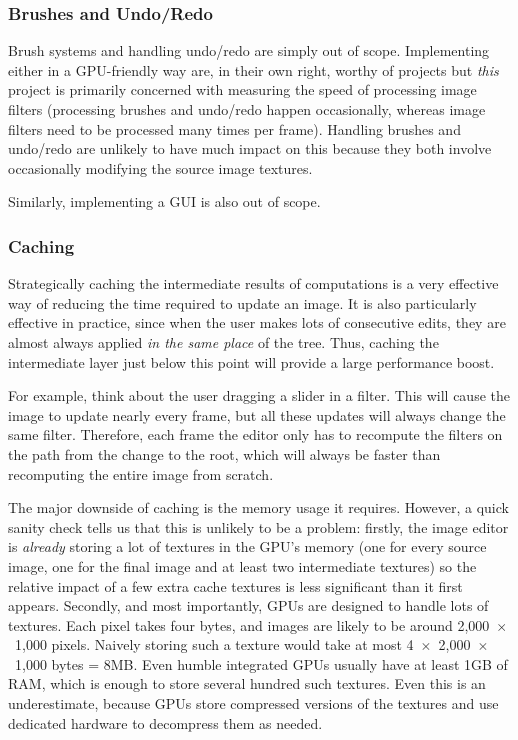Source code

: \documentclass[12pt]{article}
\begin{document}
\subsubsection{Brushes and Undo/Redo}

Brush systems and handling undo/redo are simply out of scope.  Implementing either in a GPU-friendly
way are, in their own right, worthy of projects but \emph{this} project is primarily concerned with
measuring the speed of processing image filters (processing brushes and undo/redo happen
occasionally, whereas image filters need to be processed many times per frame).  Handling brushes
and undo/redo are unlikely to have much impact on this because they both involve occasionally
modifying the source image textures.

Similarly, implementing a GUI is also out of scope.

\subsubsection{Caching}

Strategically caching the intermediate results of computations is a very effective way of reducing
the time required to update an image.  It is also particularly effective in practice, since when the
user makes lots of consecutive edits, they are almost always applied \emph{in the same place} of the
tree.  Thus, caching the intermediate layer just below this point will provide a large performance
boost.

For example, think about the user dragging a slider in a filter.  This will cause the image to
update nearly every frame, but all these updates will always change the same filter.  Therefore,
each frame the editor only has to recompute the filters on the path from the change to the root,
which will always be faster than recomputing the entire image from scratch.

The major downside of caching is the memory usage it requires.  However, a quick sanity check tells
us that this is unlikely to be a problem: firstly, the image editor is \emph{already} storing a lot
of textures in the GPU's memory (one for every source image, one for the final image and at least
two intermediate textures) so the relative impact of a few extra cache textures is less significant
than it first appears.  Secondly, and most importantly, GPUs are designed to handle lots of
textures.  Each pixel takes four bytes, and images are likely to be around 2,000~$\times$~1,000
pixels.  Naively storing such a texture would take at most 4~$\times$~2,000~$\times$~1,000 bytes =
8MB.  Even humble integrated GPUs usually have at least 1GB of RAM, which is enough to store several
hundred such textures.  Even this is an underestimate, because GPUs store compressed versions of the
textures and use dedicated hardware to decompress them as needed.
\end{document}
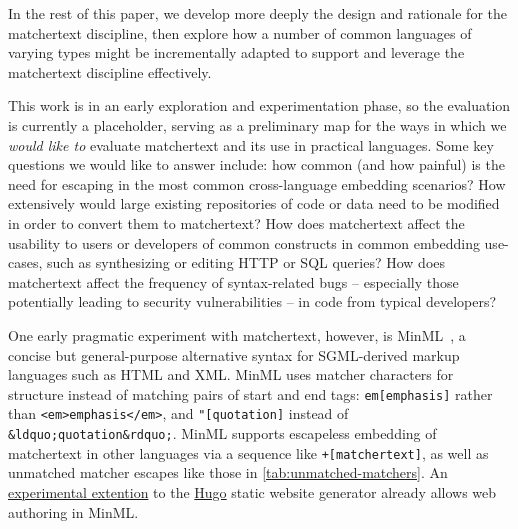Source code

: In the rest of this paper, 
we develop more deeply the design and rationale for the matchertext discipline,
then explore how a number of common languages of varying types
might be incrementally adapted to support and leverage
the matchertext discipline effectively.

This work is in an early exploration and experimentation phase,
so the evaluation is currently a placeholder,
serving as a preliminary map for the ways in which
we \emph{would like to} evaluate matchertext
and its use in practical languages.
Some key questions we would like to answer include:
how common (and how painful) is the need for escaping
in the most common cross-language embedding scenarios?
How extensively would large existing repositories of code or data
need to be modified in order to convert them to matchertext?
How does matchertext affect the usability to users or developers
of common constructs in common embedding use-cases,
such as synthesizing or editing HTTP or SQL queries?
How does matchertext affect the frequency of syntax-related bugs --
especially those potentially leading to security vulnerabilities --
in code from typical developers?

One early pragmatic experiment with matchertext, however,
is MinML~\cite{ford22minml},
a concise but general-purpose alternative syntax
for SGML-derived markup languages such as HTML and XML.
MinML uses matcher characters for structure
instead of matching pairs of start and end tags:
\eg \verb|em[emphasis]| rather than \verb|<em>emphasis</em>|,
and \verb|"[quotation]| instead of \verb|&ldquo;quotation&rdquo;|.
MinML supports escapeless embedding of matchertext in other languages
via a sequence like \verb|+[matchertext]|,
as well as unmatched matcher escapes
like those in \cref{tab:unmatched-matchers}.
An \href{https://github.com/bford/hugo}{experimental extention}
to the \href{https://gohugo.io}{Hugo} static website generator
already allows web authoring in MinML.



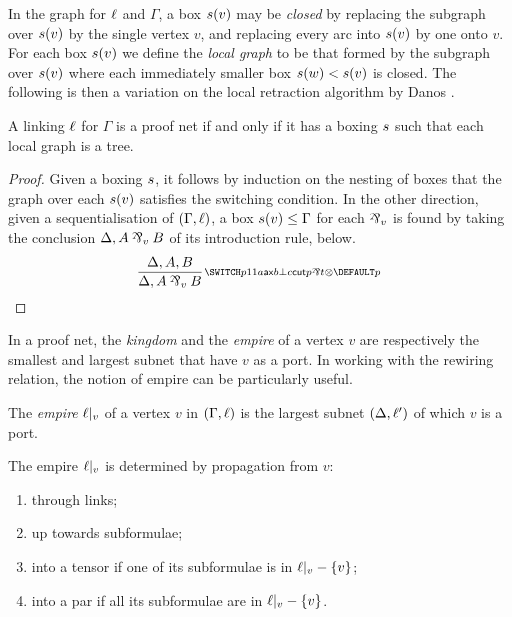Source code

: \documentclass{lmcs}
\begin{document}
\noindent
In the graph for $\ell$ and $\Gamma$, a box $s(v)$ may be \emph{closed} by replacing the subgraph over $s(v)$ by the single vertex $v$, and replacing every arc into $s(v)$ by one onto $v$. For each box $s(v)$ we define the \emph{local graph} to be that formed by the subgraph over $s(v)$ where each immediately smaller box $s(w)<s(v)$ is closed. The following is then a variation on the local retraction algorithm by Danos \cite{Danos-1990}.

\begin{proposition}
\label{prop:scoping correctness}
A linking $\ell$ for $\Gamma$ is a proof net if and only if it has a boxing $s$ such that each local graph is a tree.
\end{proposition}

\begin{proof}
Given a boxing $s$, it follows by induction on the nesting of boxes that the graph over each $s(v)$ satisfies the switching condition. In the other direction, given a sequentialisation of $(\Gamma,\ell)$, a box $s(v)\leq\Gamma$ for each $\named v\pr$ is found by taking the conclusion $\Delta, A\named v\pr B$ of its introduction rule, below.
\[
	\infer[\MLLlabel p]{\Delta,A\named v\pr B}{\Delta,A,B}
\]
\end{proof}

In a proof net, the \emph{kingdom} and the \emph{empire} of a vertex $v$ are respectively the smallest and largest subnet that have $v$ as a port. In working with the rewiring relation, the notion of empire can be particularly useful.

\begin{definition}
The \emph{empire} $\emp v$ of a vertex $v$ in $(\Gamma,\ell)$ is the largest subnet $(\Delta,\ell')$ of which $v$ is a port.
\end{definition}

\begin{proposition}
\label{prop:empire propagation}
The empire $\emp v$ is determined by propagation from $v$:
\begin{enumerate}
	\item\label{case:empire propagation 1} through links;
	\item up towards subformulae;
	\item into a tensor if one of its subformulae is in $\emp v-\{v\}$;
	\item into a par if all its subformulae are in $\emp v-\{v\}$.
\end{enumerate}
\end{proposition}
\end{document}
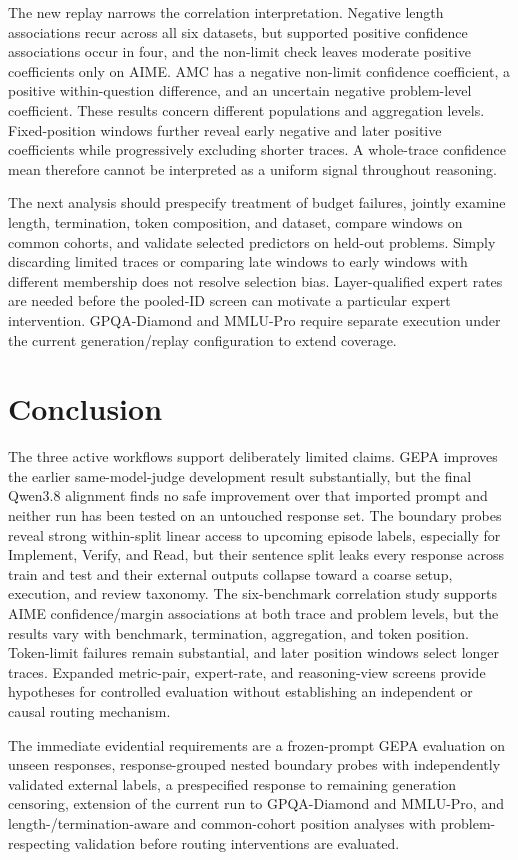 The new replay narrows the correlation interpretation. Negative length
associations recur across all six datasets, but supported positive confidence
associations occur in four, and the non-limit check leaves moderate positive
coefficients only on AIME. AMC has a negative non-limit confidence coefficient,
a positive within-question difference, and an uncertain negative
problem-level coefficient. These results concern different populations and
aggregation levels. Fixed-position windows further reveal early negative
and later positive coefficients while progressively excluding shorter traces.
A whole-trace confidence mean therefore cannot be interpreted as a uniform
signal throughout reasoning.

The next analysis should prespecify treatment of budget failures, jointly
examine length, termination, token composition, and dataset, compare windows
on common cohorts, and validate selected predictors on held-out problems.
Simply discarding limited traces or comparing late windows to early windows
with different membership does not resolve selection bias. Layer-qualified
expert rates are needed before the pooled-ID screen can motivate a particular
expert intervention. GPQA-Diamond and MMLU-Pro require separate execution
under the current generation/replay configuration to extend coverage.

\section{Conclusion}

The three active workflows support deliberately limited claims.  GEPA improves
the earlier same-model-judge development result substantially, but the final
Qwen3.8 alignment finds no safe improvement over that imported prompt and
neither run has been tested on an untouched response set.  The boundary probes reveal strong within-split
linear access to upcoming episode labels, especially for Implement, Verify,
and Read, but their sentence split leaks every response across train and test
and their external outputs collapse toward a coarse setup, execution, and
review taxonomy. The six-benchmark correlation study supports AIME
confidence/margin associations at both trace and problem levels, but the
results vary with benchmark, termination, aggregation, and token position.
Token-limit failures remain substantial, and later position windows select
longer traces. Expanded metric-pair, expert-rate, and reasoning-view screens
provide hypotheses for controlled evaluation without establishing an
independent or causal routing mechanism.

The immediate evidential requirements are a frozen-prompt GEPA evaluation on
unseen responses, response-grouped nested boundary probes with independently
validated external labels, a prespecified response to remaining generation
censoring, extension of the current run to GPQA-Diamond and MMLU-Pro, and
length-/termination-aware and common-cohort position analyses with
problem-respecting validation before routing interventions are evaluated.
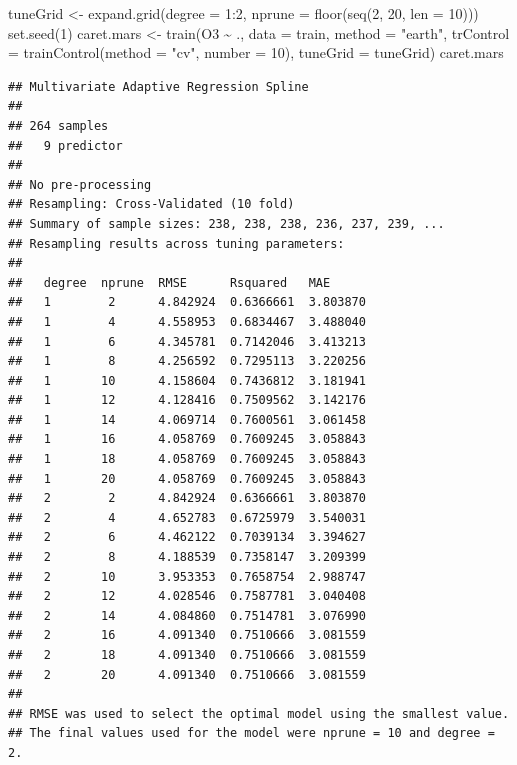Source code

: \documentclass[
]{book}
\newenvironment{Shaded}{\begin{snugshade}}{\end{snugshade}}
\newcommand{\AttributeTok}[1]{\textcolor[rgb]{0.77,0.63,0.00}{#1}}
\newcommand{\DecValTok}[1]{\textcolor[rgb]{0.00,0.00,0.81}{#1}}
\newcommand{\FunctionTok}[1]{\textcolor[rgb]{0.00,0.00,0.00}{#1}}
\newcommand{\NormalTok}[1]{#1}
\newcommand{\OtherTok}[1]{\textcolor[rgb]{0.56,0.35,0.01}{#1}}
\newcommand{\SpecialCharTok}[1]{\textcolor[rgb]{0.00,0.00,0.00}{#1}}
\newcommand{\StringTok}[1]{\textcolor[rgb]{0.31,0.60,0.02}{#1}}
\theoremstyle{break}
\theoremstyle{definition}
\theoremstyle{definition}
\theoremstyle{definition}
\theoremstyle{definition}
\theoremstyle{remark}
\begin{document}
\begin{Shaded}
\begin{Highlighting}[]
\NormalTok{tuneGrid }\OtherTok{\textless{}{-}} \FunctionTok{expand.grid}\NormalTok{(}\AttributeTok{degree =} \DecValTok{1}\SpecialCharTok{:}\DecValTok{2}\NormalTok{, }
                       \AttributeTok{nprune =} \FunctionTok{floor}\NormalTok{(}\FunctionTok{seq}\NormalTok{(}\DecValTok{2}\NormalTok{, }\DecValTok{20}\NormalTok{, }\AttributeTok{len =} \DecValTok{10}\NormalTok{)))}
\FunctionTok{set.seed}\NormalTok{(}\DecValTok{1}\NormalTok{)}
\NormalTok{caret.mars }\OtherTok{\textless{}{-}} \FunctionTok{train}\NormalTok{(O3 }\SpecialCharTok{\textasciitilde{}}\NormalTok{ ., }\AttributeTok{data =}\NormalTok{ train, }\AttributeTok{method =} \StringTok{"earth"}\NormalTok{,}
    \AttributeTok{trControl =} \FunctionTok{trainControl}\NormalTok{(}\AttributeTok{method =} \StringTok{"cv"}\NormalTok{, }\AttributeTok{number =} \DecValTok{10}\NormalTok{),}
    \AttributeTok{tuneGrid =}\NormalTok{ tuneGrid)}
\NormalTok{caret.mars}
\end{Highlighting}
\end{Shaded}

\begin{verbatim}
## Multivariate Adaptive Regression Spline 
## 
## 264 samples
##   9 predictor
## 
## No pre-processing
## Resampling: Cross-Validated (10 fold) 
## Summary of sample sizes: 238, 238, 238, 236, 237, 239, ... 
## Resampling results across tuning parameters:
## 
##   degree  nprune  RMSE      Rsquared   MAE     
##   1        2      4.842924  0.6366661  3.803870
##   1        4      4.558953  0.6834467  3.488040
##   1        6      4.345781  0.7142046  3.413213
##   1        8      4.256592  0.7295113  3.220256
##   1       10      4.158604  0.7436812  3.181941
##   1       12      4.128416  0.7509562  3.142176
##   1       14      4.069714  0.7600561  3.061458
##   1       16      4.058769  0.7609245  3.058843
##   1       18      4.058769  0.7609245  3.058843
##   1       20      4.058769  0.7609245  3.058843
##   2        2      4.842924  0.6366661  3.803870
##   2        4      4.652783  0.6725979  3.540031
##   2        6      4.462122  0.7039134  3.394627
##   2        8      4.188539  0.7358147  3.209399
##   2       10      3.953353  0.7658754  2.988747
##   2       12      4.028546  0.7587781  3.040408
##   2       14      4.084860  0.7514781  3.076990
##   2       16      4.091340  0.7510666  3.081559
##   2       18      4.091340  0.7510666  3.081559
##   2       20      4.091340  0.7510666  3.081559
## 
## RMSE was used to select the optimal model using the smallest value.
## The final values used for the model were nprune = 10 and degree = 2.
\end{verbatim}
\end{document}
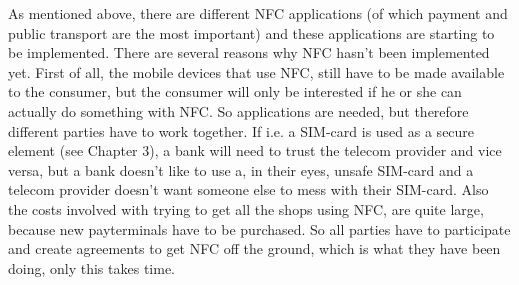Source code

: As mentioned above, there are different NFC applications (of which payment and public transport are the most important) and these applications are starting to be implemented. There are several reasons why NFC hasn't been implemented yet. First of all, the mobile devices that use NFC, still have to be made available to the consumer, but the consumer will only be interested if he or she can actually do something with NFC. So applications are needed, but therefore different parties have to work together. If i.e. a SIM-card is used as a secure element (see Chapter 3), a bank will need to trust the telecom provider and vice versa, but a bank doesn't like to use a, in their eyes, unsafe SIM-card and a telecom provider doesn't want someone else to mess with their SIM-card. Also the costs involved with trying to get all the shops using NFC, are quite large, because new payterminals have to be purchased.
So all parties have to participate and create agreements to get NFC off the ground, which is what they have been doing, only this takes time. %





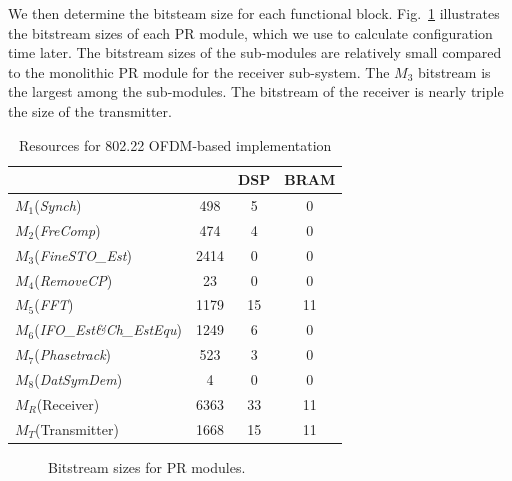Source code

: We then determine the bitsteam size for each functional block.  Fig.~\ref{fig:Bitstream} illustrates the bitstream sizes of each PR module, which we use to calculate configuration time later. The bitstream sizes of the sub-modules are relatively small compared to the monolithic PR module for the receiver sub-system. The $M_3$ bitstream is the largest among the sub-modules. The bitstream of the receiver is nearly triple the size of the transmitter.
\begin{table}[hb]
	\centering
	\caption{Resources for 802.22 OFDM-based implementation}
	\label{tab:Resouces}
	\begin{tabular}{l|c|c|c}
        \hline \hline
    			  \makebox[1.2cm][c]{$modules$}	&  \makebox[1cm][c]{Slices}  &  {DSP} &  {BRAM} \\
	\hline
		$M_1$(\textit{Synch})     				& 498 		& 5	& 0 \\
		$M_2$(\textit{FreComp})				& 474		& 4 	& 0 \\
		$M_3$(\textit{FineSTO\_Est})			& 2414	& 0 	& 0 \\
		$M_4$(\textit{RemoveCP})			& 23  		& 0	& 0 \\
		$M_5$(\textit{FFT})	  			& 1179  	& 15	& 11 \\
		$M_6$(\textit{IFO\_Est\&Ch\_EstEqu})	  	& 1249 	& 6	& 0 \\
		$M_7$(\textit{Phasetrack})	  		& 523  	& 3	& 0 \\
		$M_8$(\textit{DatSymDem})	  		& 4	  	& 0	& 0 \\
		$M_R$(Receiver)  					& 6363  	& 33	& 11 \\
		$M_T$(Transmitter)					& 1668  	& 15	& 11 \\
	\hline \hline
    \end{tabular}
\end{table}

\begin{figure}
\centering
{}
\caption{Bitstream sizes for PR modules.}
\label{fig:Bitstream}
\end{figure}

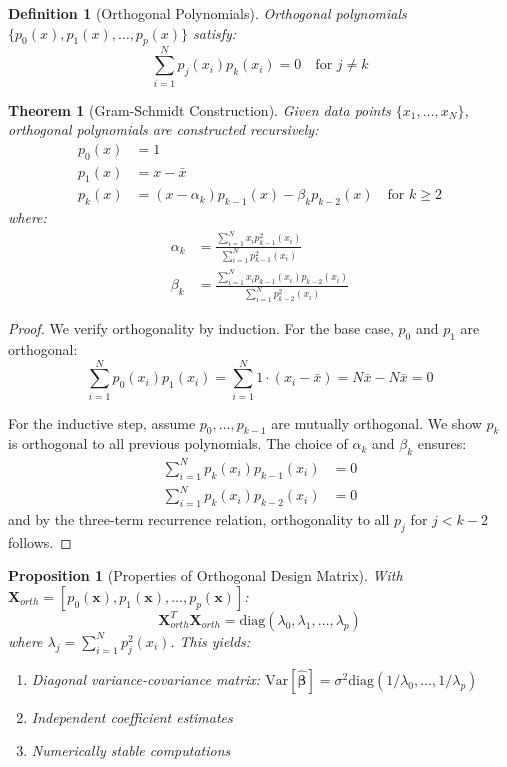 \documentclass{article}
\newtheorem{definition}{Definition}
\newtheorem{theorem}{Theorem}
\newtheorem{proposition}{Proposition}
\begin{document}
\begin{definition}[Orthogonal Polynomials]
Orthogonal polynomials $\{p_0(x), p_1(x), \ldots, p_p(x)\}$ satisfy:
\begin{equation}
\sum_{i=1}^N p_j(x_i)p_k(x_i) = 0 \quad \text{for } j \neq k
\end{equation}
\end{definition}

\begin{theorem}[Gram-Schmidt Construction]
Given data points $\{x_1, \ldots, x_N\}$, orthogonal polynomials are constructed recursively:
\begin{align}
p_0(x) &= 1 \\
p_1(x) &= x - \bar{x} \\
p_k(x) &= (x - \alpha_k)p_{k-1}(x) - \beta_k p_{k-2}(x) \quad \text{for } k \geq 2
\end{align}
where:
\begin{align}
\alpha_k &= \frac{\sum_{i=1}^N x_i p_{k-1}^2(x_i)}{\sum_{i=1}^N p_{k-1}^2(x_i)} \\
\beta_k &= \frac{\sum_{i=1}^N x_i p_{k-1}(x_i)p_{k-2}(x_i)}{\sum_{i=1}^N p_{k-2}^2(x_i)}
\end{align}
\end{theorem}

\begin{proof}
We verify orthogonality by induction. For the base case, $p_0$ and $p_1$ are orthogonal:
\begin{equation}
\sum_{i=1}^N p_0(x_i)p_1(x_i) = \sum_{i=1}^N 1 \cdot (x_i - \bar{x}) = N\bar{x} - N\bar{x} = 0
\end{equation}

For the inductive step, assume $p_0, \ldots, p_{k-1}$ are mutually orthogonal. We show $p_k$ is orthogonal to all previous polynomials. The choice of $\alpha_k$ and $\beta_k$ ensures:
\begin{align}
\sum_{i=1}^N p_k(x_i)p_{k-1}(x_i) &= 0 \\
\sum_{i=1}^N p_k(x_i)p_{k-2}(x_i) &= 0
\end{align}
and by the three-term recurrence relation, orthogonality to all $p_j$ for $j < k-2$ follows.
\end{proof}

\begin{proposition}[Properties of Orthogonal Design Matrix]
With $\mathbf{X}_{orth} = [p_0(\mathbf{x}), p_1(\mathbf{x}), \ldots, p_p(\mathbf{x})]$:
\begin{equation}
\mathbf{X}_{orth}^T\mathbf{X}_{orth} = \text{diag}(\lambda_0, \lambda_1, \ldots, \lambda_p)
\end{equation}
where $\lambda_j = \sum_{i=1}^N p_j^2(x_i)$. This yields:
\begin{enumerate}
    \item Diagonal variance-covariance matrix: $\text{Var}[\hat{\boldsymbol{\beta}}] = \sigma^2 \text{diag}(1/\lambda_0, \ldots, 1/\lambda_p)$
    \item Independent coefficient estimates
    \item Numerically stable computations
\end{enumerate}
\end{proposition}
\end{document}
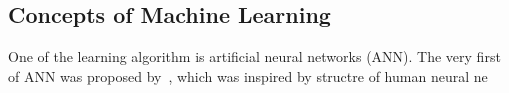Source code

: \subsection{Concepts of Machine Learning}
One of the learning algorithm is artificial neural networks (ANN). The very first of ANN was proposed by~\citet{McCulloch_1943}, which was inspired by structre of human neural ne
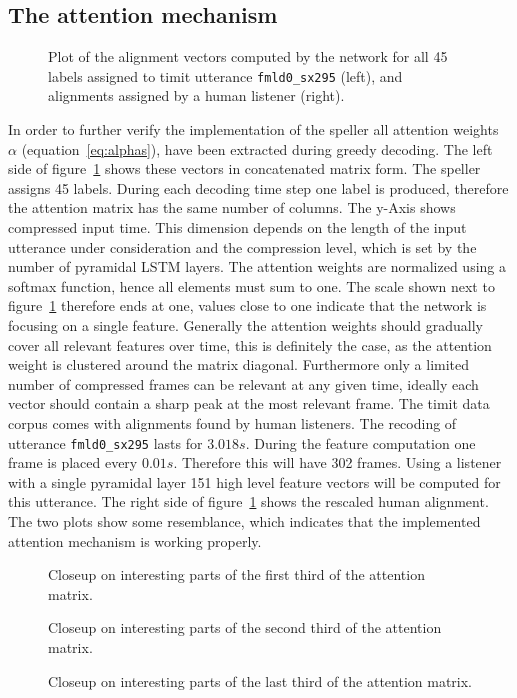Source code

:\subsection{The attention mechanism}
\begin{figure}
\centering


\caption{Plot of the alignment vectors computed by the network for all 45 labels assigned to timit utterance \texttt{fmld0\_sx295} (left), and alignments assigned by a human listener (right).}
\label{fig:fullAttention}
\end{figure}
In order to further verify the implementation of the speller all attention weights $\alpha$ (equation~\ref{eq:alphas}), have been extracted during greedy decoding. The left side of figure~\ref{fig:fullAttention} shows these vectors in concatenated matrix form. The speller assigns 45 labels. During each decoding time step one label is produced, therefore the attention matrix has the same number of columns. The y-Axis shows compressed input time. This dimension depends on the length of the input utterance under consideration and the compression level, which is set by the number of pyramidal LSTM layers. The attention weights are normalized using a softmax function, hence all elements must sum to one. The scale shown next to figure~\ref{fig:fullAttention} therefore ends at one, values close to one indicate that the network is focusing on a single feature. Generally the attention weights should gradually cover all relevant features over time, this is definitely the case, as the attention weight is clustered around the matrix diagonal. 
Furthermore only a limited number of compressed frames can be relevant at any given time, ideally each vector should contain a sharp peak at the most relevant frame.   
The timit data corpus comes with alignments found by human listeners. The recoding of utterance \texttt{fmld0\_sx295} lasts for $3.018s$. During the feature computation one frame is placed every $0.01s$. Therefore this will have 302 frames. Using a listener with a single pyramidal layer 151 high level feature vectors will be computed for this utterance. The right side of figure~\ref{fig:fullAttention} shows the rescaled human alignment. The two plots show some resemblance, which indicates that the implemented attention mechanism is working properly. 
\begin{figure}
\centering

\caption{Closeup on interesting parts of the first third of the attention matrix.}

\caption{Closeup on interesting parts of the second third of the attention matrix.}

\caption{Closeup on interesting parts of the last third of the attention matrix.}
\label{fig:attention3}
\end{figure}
———
What to produce: A single figure, please: the number of lines in the data that hold the string "subsubsection".

Answer space: 2